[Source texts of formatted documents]
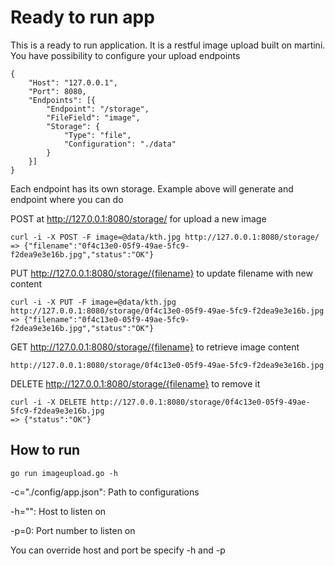 # Ready to run app
This is a ready to run application. It is a restful image upload built on martini.
You have possibility to configure your upload endpoints

	{
		"Host": "127.0.0.1",
		"Port": 8080,
		"Endpoints": [{
			"Endpoint": "/storage",
			"FileField": "image",
			"Storage": {
				"Type": "file",
				"Configuration": "./data"
			}
		}]
	}
	
Each endpoint has its own storage. Example above will generate and endpoint where you can do

POST at http://127.0.0.1:8080/storage/ for upload a new image
 
	curl -i -X POST -F image=@data/kth.jpg http://127.0.0.1:8080/storage/
	=> {"filename":"0f4c13e0-05f9-49ae-5fc9-f2dea9e3e16b.jpg","status":"OK"}

PUT http://127.0.0.1:8080/storage/{filename} to update filename with new content
	
	curl -i -X PUT -F image=@data/kth.jpg  http://127.0.0.1:8080/storage/0f4c13e0-05f9-49ae-5fc9-f2dea9e3e16b.jpg
	=> {"filename":"0f4c13e0-05f9-49ae-5fc9-f2dea9e3e16b.jpg","status":"OK"}
	
GET http://127.0.0.1:8080/storage/{filename} to retrieve image content

	http://127.0.0.1:8080/storage/0f4c13e0-05f9-49ae-5fc9-f2dea9e3e16b.jpg

DELETE http://127.0.0.1:8080/storage/{filename} to remove it
	
	curl -i -X DELETE http://127.0.0.1:8080/storage/0f4c13e0-05f9-49ae-5fc9-f2dea9e3e16b.jpg
	=> {"status":"OK"}


## How to run

	go run imageupload.go -h
	
-c="./config/app.json": Path to configurations

-h="": Host to listen on

-p=0: Port number to listen on

You can override host and port be specify -h and -p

**EXERCISE PROMPT:**
Go through the data above and find the lines with the word "POST". Copy each of those lines.

**OUTPUT FOR THIS EXERCISE:**
POST at http://127.0.0.1:8080/storage/ for upload a new image
	curl -i -X POST -F image=@data/kth.jpg http://127.0.0.1:8080/storage/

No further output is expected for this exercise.